Russ forwarded me your note.  Thanks for your interest.  To answer your question, there is no limit on the number of times a book can be downloaded to a registered device (i.e. Kindle, Kindle DX, iPhone).  In the case where the publisher has chosen to apply DRM, there may be limits on the number of devices that can simultaneously use a single book.  If a customer has upgraded or replaced their device(s), they can delete the content and deregister any device(s) no longer in use, which enables the customer to download to new registered devices.

So, to reduce the answer to its component parts:

  • Buyers may download an unlimited number of copies of a Kindle book title they have purchased to a registered Kindle device or iPhone (and, future supported devices) that are associated with the buyer’s Amazon account,
  • unless a publisher has decided to impose a limit on the number of devices that may simultaneously have access to the title,
  • in which case, the user may go to their Manage My Kindle page and “deregister” a device to allow for downloading to a device that does not currently have an access to the book.

Publishers, not Amazon, make these decisions. Customers need information about device limits when buying, it should be displayed on the product page as a courtesy to customers. I still believe setting a higher limit than six is essential to making a book useful to a family.

I have asked Drew several follow-up questions and hope to have a bit more soon on how customers can identify books with limits and whether there is a system-wide default limit on number of devices.

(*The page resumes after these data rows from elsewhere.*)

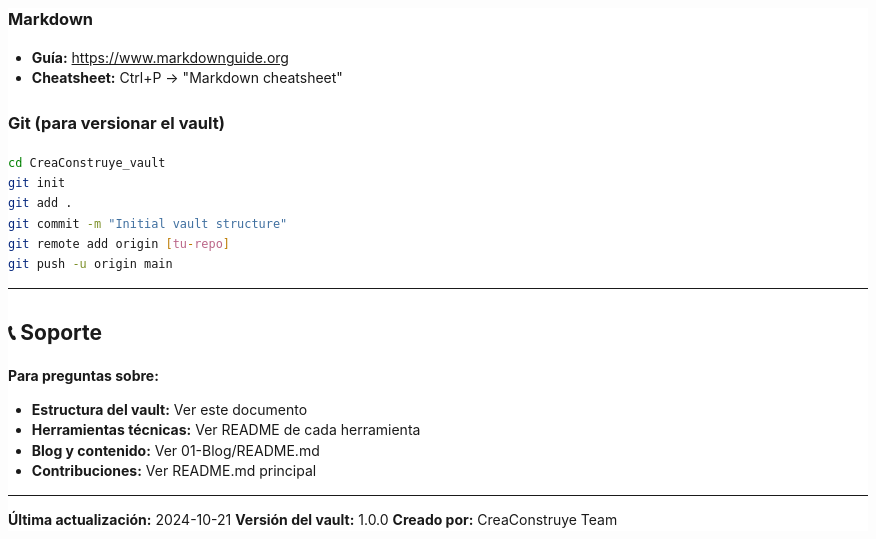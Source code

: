 ### Markdown
- **Guía:** https://www.markdownguide.org
- **Cheatsheet:** Ctrl+P → "Markdown cheatsheet"

### Git (para versionar el vault)
```bash
cd CreaConstruye_vault
git init
git add .
git commit -m "Initial vault structure"
git remote add origin [tu-repo]
git push -u origin main
```

---

## 📞 Soporte

**Para preguntas sobre:**
- **Estructura del vault:** Ver este documento
- **Herramientas técnicas:** Ver README de cada herramienta
- **Blog y contenido:** Ver 01-Blog/README.md
- **Contribuciones:** Ver README.md principal

---

**Última actualización:** 2024-10-21
**Versión del vault:** 1.0.0
**Creado por:** CreaConstruye Team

A usability note based on this information: The Manage My Kindle page does not list either the number of devices on which a title  may be accessed, nor the devices on which the title is currently is readable. Both would be helpful information, the latter because it should be possible to deactivate a device’s access to a single title without wiping out the device’s library—this is doubly important because only some of the titles in the Kindle Store come with simultaneous device limits.

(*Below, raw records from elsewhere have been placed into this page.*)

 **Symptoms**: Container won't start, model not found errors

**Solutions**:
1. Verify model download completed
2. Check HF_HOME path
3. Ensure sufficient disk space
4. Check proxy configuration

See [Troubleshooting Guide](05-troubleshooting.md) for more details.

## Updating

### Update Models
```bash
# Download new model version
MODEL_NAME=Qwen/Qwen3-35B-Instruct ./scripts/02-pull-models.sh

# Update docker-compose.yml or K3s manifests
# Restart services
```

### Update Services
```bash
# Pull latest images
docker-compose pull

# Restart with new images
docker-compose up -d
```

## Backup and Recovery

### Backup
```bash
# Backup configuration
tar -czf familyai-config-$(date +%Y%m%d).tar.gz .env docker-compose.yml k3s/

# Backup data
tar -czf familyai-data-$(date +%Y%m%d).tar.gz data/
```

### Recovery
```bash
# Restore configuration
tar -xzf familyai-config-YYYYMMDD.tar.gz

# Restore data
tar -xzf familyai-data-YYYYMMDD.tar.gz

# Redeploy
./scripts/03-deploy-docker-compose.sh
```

I may want to make a book accessible to my son’s iPhone, for example, which would be the seventh registered Kindle device in our household, by taking it off my daughter’s Kindle. If I disable all the titles on my daughter’s Kindle by deregistering it, she’d be pretty disappointed, when all she wanted to do was share a book with her brother (not that she’d be in the mood to do that very often).ManageKindleitem

My roughly hewn mock-up of what this should look like in the Manage My Kindle library is displayed to the right. There is ample room in the Your Orders listings for a book to include a device listing that allowed per-device  registration of the title. By checking the red box, one could deactivate the title on just one device, in this case “Dad’s Kindle.”

Without per-device control of titles, the system effectively limits the number of devices a customer can use conveniently to the lowest number of devices on which they may want to read a DRM-limited title. That needs to change. And it is good that Amazon is listening.

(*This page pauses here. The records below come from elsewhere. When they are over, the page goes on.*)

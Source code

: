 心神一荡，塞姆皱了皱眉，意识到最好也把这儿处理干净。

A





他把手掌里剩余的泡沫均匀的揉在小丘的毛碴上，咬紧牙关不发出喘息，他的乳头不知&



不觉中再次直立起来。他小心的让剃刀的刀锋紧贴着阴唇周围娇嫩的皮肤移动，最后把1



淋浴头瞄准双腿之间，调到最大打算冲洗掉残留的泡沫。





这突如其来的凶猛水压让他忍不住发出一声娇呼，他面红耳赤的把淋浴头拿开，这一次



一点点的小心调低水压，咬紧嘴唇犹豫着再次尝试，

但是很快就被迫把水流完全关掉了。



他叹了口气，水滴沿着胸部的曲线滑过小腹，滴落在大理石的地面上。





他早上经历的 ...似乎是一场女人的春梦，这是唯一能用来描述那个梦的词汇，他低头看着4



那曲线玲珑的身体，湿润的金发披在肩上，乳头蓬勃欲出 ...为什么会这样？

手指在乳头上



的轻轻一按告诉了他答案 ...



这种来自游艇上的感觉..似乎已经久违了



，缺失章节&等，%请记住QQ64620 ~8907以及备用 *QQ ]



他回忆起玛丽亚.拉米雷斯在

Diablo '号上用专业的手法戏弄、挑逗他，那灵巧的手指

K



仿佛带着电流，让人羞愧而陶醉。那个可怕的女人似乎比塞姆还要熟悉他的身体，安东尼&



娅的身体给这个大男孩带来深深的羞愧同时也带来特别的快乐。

Kindle DX sold out in three days—not so much

UPDATE: Reader David Sloves notes that shipping schedules may be the culprit in the shortage of Kindle DX. In fact, the Amazon site now says Kindle DX will be available on June 22 (as of Tuesday, Amazon says June 22; last evening, it said June 17), so we have the answer. No, the Kindle DX didn’t sell out in three days.

Original text:

First manufacturing run of Kindle DX reportedly sold out. CRN reports the first, undisclosed number of Kindle DXes produced for Amazon by Prime View International, has sold out in just three days. The device, which sells for $489, was introduced earlier this year and launched on June 10. No wonder Prime View bought E-Ink Corp. earlier this month, they’re cutting their costs as Kindle sales accelerate.

You know what would be nice as Amazon reorders? Spec in a removable memory slot in both Kindle 2 and Kindle DX.

Keep in mind that Amazon hedges its bets. Kindle1 shortages were the result of short production runs. This time, though, I’ll bet the manufacturer kept the production line intact.